E isso traz um transbordar de sentimentos. Primeiro que, apesar de ter chego aqui apenas no dia 12 de fevereiro, parece que já se passaram meses. Apesar de falarmos a mesma língua, nos comunicamos de forma muito diferente – e basta eu abrir a boca para que saibam que sou estrangeira, que sou brasileira. Logo eu, que gosto tanto de passar despercebida…

Aqui, basta tropeçar para cair em um lugar incrível. Cada esquina tem algo belo e surpreendente. Surpresa até mesmo com o povo, já que disseram que os portugueses são fechados e antipáticos, cheguei aqui e fui recebida com muitos sorrisos, e dois beijinhos! (Sim, ainda me causa desconforto, pois nunca lembro de dar dois beijinhos e acabo tornando o cumprimento em uma situação levemente constrangedora).

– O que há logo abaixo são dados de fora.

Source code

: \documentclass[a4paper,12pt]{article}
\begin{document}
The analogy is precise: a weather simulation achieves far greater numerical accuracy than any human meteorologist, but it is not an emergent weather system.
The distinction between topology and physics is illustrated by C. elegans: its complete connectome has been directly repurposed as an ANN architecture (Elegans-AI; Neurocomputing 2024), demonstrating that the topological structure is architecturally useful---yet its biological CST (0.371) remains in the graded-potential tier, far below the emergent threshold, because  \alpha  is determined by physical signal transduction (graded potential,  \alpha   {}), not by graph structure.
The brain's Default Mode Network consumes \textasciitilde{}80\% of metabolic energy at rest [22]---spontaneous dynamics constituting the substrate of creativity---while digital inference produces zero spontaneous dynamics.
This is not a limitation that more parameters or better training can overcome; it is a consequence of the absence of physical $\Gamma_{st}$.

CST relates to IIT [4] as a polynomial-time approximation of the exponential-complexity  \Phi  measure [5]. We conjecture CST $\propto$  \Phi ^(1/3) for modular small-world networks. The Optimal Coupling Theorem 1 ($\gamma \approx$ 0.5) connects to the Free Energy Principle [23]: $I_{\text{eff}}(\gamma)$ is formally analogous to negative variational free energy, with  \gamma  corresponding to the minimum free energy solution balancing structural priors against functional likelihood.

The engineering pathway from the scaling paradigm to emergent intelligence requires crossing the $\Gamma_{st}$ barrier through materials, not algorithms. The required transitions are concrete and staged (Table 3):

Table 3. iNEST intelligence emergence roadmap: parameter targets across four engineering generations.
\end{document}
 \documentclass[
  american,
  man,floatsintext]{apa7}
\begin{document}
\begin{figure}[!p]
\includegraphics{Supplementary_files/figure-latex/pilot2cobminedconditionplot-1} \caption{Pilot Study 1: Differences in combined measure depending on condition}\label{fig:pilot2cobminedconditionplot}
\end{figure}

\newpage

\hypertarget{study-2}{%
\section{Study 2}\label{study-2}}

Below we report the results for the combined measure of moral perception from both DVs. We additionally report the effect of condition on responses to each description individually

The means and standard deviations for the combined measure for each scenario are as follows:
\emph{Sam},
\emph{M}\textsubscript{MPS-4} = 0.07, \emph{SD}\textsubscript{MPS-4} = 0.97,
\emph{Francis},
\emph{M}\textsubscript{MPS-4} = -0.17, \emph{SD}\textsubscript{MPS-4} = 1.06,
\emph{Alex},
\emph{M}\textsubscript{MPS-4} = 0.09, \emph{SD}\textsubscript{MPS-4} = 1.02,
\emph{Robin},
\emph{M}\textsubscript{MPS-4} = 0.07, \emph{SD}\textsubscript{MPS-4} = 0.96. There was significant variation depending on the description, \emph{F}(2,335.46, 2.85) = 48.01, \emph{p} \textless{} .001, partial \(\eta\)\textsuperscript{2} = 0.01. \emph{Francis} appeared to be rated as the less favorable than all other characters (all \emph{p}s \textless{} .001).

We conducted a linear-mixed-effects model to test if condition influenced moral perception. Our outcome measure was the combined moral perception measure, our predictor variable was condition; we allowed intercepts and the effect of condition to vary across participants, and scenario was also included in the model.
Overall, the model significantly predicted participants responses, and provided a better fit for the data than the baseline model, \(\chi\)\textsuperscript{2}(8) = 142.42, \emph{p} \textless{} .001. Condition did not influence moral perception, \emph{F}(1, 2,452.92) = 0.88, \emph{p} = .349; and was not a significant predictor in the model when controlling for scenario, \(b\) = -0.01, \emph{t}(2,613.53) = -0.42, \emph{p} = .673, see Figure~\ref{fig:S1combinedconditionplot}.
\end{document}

A relação que o povo tem com a cidade é sensacional. É uma noção de pertencimento que nós não temos – ou tínhamos, mas nos foi tirada pela colonização – e que cria o respeito pelo espaço público como algo dado, não imposto. Precisamos aprender a pertencer mais.

E sim, os portugueses são literais mesmo. Isso gera um choque cultural engraçado. Perguntei onde era uma determinada sala para um segurança e ele me apontou uma placa que dizia onde era a tal sala. Parece rude, mas bem, a placa realmente estava ali e eu é que não olhei pra ela. O mesmo aconteceu na sala de xerox (ou fotocópia, como eles dizem). Entrei, perguntei se eles digitalizavam documentos, o atendente me respondeu: “se está escrito aqui que digitalizamos, então digitalizamos”. É lógico, ora pois.

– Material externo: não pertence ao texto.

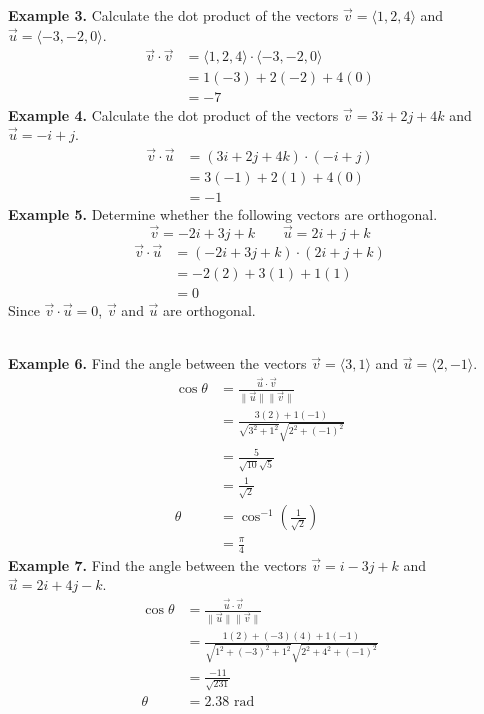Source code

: \documentclass{report}
\begin{document}
\noindent\textbf{Example 3. } Calculate the dot product of the vectors $\vec{v} = \langle 1, 2, 4 \rangle$ and $\vec{u} = \langle -3, -2, 0 \rangle$.
\begin{align*}
    \vec{v} \cdot \vec{v} & = \langle 1, 2, 4 \rangle \cdot \langle -3, -2, 0 \rangle \\
                          & = 1(-3) + 2(-2) + 4(0)                                    \\
                          & = -7
\end{align*}
\noindent\textbf{Example 4. } Calculate the dot product of the vectors $\vec{v} = 3i + 2j + 4k$ and $\vec{u} = -i + j$.
\begin{align*}
    \vec{v} \cdot \vec{u} & = (3i + 2j + 4k) \cdot (-i + j) \\
                          & = 3(-1) + 2(1) + 4(0)           \\
                          & = -1
\end{align*}
\noindent\textbf{Example 5. } Determine whether the following vectors are orthogonal. \[\vec{v} = -2i + 3j + k \qquad \vec{u} = 2i + j + k\]
\begin{align*}
    \vec{v} \cdot \vec{u} & = (-2i + 3j + k) \cdot (2i + j + k) \\
                          & = -2(2) + 3(1) + 1(1)               \\
                          & = 0
\end{align*}
Since $\vec{v} \cdot \vec{u} = 0$, $\vec{v}$ and $\vec{u}$ are orthogonal.

~\\\noindent\textbf{Example 6. } Find the angle between the vectors $\vec{v} = \langle 3, 1 \rangle$ and $\vec{u} = \langle 2, -1 \rangle$.
\begin{align*}
    \cos\theta & = \frac{\vec{u} \cdot \vec{v}}{\lVert \vec{u} \rVert \lVert \vec{v} \rVert} \\
               & = \frac{3(2) + 1(-1)}{\sqrt{3^2 + 1^2}\sqrt{2^2 + (-1)^2}}                  \\
               & = \frac{5}{\sqrt{10}\sqrt{5}}                                               \\
               & = \frac{1}{\sqrt{2}}                                                        \\
    \theta     & = \cos^{-1}\left(\frac{1}{\sqrt{2}}\right)                                  \\
               & = \frac{\pi}{4}
\end{align*}
\noindent\textbf{Example 7. } Find the angle between the vectors $\vec{v} = i - 3j + k$ and $\vec{u} = 2i + 4j - k$.
\begin{align*}
    \cos\theta & = \frac{\vec{u} \cdot \vec{v}}{\lVert \vec{u} \rVert \lVert \vec{v} \rVert}         \\
               & = \frac{1(2) + (-3)(4) + 1(-1)}{\sqrt{1^2 + (-3)^2 + 1^2}\sqrt{2^2 + 4^2 + (-1)^2}} \\
               & = \frac{-11}{\sqrt{231}}                                                            \\
    \theta     & = 2.38 \text{ rad}
\end{align*}
\end{document}
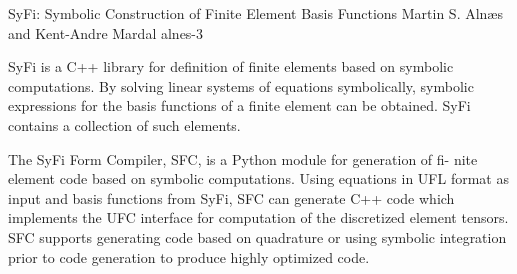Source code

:              {SyFi: Symbolic Construction of Finite Element Basis Functions}
              {Martin S. Aln\ae{}s and Kent-Andre Mardal}
              {alnes-3}

SyFi is a C++ library for definition of finite elements based on
symbolic computations. By solving linear systems of equations
symbolically, symbolic expressions for the basis functions of a finite
element can be obtained. SyFi contains a collection of such elements.

The SyFi Form Compiler, SFC, is a Python module for generation of fi-
nite element code based on symbolic computations. Using equations in
UFL format as input and basis functions from SyFi, SFC can generate
C++ code which implements the UFC interface for computation of the
discretized element tensors. SFC supports generating code based on
quadrature or using symbolic integration prior to code generation to
produce highly optimized code.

As diferenças linguísticas me encantam, muito! Moça, tão comum para nós, tão carinhoso, tão bonito, aqui não é muito bem visto. Imagine as situações que estou vivendo pelas ruas, cada vez que paro alguém com “moço, onde fica a estação Trindade?”… Já peço desculpa aos portugueses e espero que não se sintam ofendidos.

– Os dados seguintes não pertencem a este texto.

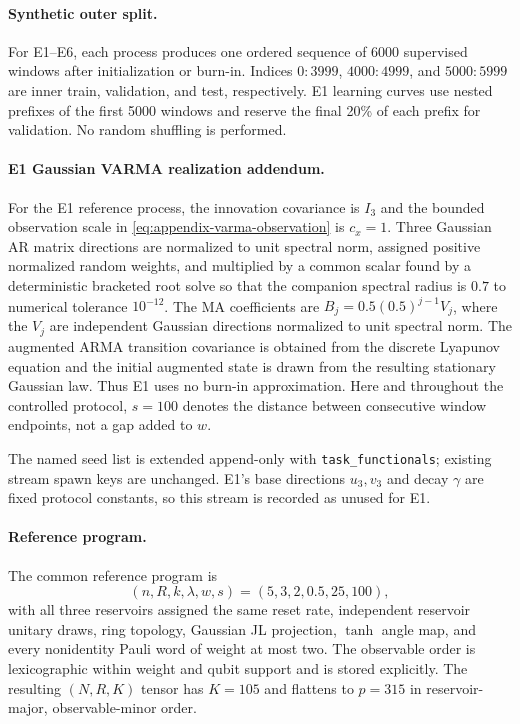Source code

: \paragraph{Synthetic outer split.}
For E1--E6, each process produces one ordered sequence of 6000 supervised
windows after initialization or burn-in.  Indices \(0{:}3999\),
\(4000{:}4999\), and \(5000{:}5999\) are inner train, validation, and test,
respectively.  E1 learning curves use nested prefixes of the first 5000
windows and reserve the final 20\% of each prefix for validation.  No random
shuffling is performed.

\paragraph{E1 Gaussian VARMA realization addendum.}
For the E1 reference process, the innovation covariance is \(I_3\) and the
bounded observation scale in \cref{eq:appendix-varma-observation} is
\(c_x=1\). Three Gaussian AR matrix directions are normalized to unit
spectral norm, assigned positive normalized random weights, and multiplied by
a common scalar found by a deterministic bracketed root solve so that the
companion spectral radius is \(0.7\) to numerical tolerance \(10^{-12}\).
The MA coefficients are \(B_j=0.5(0.5)^{j-1}V_j\), where the \(V_j\) are
independent Gaussian directions normalized to unit spectral norm. The
augmented ARMA transition covariance is obtained from the discrete Lyapunov
equation and the initial augmented state is drawn from the resulting stationary
Gaussian law. Thus E1 uses no burn-in approximation. Here and throughout the
controlled protocol, \(s=100\) denotes the distance between consecutive window
endpoints, not a gap added to \(w\).

The named seed list is extended append-only with
\texttt{task\_functionals}; existing stream spawn keys are unchanged. E1's
base directions \(u_3,v_3\) and decay \(\gamma\) are fixed protocol constants,
so this stream is recorded as unused for E1.

\paragraph{Reference program.}
The common reference program is
\[
 (n,R,k,\lambda,w,s)=(5,3,2,0.5,25,100),
\]
with all three reservoirs assigned the same reset rate, independent reservoir
unitary draws, ring topology, Gaussian JL projection, \(\tanh\) angle map,
and every nonidentity Pauli word of weight at most two.  The observable order is
lexicographic within weight and qubit support and is stored explicitly.  The
resulting \((N,R,K)\) tensor has \(K=105\) and flattens to \(p=315\) in
reservoir-major, observable-minor order.

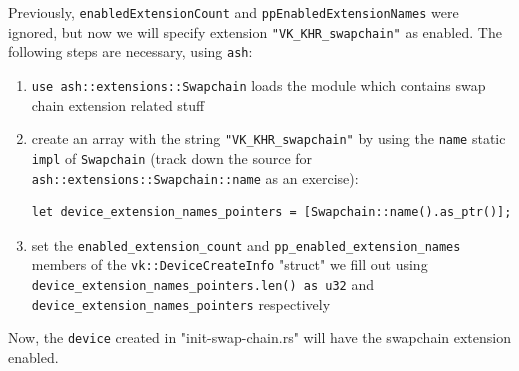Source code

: \documentclass[12pt,letterpaper]{article}
\newcommand{\ril}[1]{\texttt{#1}}
\newcommand{\cil}[1]{\texttt{#1}}
\newcommand{\ash}{\texttt{ash}}
\begin{document}
	Previously, \cil{enabledExtensionCount} and \cil{ppEnabledExtensionNames} were ignored, but now we will specify extension \texttt{"VK\_KHR\_swapchain"} as enabled. The following steps are necessary, using \ash:
		\begin{enumerate}
			\item \ril{use ash::extensions::Swapchain} loads the module which contains swap chain extension related stuff
				
			\item create an array with the string \texttt{"VK\_KHR\_swapchain"} by using the \ril{name} static \ril{impl} of \ril{Swapchain} (track down the source for \ril{ash::extensions::Swapchain::name} as an exercise): 
\begin{verbatim}
let device_extension_names_pointers = [Swapchain::name().as_ptr()];
\end{verbatim}
			
			\item set the \ril{enabled_extension_count} and \ril{pp_enabled_extension_names} members of the \ril{vk::DeviceCreateInfo} "struct" we fill out using \ril{device_extension_names_pointers.len() as u32} and \ril{device_extension_names_pointers} respectively
		\end{enumerate}
	
	Now, the \ril{device} created in "init-swap-chain.rs" will have the swapchain extension enabled. 
	
\end{document}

Da mesma forma que não me ofendi quando fui chamada de rapariga. Sim, a “rapariga”, aqui, é a “moça” do Brasil. E a nossa fita durex é camisinha. E fazer um bico é o mesmo que fazer um boquete. E o papel higiênico é carinhosamente chamado de “papel de cu”. Mas cu, aqui, é bunda, e ainda não sei como que eles chamam o cu. Ônibus é autocarro, celular é telemóvel, camisa é camisola e eu ainda me perco em mais da metade do que eles dizem.

Quem sabe em breve eu não me encontro?

“Ó mar salgado, quanto do teu sal
São lágrimas de Portugal!
Por te cruzarmos, quantas mães choraram,
Quantos filhos em vão rezaram!
Quantas noivas ficaram por casar
Para que fosses nosso, ó mar!

Valeu a pena? Tudo vale a pena
Se a alma não é pequena.
Quem quer passar além do Bojador
Tem que passar além da dor.
Deus ao mar o perigo e o abismo deu,
Mas nele é que espelhou o céu.”

Fernando Pessoa, Mar Português.

2 comments on “Tudo vale a pena se a alma não é pequena

  1. Olá Veri.

    Te conheço faz algum tempo, talvez você nem lembre de mim. Frequentei a mesma sala de cursinho que você!
    Enfim. Fiquei muito feliz por essa nova conquista, sair do país e conhecer uma nova cultura é sempre maravilhoso e nos enriquece a alma e o conhecimento. Agora mais do que nunca vou acompanhar sua caminhada, pois é muito bom ver o crescimento das pessoas que conhecemos.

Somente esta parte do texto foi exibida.